Promised Land (9781524763183)
Page 13
From the start, Tewes impressed upon Plouffe, and Plouffe in turn impressed upon me, that if we wanted to win Iowa, we needed to run a different kind of campaign. We’d have to work harder and longer, face-to-face, to win over traditional caucus-goers. More important, we’d have to convince a whole lot of likely Obama supporters—young people, people of color, independents—to overcome the various hurdles and hang-ups and participate in the caucus for the very first time. To do it, Tewes insisted on opening offices right away, covering all ninety-nine Iowa counties; and for each office we’d hire a young staffer who, with little pay or day-to-day supervision, would be responsible for engineering their own local political movement.
It was a big investment and an early gamble, but we gave Tewes the green light. He went to work, with an outstanding team of deputies who helped develop his plan: Mitch Stewart, Marygrace Galston, Anne Filipic, and Emily Parcell, all of them smart, disciplined, with experience on multiple campaigns—and under thirty-two years old.
I spent the most time with Emily, who was an Iowa native and had worked for former governor Tom Vilsack. Tewes figured she’d be especially helpful to me as I navigated local politics. She was twenty-six, one of the youngest in the group, with dark hair and sensible clothes, and diminutive enough to pass for a high school senior. I quickly discovered she knew just about every Democrat in the state and had no qualms about giving me very specific instructions at every stop, covering whom I should talk to and which issues the local community most cared about. This information was delivered in a deadpan monotone, along with a look that suggested a low tolerance for foolishness—a quality Emily may have inherited from her mom, who’d worked at the Motorola plant for three decades and still managed to put herself through college.
During the long hours we spent traveling between events in a rented campaign van, I made it my mission to coax a smile out of Emily—jokes, wisecracks, puns, stray observations about the size of Reggie’s head. But my charm and wit invariably crashed on the rocks of her steady, unblinking gaze, and I settled on trying to do exactly what she told me to do.
Mitch, Marygrace, and Anne would later describe the particulars of their work—which included collectively screening all the unorthodox ideas Tewes routinely pitched at meetings.

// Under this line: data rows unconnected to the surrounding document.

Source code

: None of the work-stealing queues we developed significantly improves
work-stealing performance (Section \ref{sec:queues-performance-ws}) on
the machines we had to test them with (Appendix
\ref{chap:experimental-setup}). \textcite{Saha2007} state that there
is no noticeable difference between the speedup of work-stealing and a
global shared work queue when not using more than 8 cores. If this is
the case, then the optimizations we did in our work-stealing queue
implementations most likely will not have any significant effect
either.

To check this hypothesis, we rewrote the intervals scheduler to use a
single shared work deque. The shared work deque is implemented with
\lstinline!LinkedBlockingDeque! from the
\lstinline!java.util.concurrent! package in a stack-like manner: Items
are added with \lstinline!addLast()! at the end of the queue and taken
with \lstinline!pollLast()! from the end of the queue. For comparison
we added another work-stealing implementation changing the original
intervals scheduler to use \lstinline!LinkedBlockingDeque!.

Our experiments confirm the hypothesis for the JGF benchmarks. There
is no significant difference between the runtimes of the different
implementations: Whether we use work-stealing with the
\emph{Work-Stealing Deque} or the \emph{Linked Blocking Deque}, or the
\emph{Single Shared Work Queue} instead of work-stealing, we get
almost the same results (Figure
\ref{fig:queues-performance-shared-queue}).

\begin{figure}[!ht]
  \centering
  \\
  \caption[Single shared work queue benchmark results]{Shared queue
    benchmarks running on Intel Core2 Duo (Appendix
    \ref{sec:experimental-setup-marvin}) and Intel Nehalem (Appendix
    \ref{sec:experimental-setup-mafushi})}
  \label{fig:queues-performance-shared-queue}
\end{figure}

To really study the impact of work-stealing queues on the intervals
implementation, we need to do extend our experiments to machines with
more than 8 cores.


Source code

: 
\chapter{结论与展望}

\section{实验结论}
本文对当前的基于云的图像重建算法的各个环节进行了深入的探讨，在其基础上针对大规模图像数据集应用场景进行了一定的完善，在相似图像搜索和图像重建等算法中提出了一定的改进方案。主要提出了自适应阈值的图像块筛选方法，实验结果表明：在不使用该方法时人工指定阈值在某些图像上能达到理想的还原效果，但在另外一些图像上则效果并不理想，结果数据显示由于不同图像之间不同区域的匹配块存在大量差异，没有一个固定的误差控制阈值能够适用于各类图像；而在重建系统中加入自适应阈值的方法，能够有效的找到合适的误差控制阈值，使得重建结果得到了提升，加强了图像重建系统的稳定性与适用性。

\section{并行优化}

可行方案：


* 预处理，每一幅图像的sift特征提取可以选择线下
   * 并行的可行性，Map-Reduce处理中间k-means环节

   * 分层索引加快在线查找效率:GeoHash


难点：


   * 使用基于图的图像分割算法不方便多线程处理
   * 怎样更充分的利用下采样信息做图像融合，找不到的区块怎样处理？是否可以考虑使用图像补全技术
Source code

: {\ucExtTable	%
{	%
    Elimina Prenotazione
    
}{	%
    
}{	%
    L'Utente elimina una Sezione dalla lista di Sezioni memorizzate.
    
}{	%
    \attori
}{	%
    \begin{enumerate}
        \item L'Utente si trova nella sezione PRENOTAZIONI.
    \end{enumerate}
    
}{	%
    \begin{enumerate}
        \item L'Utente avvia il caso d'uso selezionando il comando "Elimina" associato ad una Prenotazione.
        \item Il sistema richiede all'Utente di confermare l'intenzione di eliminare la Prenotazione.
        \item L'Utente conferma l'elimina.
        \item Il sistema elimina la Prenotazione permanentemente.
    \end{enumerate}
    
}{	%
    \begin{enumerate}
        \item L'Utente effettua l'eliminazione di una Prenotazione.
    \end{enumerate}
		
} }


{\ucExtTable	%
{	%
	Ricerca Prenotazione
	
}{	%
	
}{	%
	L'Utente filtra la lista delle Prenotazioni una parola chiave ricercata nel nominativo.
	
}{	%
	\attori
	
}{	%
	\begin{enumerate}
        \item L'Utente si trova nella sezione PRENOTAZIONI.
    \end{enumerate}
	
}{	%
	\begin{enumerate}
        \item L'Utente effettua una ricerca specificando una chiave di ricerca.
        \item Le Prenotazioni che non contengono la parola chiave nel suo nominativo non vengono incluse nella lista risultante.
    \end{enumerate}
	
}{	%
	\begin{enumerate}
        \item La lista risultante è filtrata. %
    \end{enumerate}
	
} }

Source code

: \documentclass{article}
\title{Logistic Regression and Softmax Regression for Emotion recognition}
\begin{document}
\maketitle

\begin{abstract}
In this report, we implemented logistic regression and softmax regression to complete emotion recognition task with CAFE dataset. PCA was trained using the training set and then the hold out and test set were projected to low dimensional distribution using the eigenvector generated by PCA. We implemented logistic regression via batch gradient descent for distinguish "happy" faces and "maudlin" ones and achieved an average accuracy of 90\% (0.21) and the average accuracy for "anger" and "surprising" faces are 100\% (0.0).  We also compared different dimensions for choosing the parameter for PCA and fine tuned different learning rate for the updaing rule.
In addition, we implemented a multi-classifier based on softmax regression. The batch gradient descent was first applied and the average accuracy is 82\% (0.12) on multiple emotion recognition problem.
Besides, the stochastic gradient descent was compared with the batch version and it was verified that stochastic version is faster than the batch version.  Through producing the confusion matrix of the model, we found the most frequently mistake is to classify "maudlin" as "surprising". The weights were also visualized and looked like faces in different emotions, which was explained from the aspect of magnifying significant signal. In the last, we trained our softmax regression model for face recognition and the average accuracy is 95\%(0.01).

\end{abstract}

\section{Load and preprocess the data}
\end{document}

“He’d have ten a day,” Mitch would explain. “Nine were ridiculous, one would be genius.” Mitch was a gangly South Dakotan who’d worked in Iowa politics before but had never encountered someone as passionately eclectic as Tewes. “If he brought up the same idea to me three times,” he’d recall, “I figured there might be something there.”
Enlisting Norma Lyon, Iowa’s “Butter Cow Lady,” who at the state fair each year sculpted a life-sized cow out of salted butter, to make a prerecorded call announcing her support for us, which we then blasted across the state—genius. (She later created a twenty-three-pound “butter bust” of my head—also likely a Tewes idea.)
Insisting that we put up billboards along the highway, with rhyming phrases unfolding in sequence like the old 1960s Burma-Shave ads (TIME FOR CHANGE…LET’S SHIFT GEARS…VOTE 4 THE GUY…WITH BIG EARS…OBAMA 08)—not so genius.
Promising to shave his eyebrows if the staff reached the unreachable goal of collecting one hundred thousand supporter cards—not genius, until very late in the campaign, when the team actually hit the mark, at which point it became genius. (“Mitch shaved his too,” Marygrace would explain. “We have pictures. It was horrible.”)
Tewes would set the tone for our Iowa operation—grassroots, no hierarchies, irreverent, and slightly manic. No one—including senior staff, donors, or dignitaries—was exempt from doing some door knocking. In the early weeks, he hung signs on every wall in every office with a motto he’d authored: RESPECT, EMPOWER, INCLUDE. If we were serious about a new kind of politics, he explained, then it started right there on the ground, with every organizer committed to listening to people, respecting what they had to say, and treating everybody—including our opponents and their supporters—the way we wanted to be treated. Lastly he stressed the importance of encouraging voters to get involved instead of just selling them a candidate like a box of laundry detergent.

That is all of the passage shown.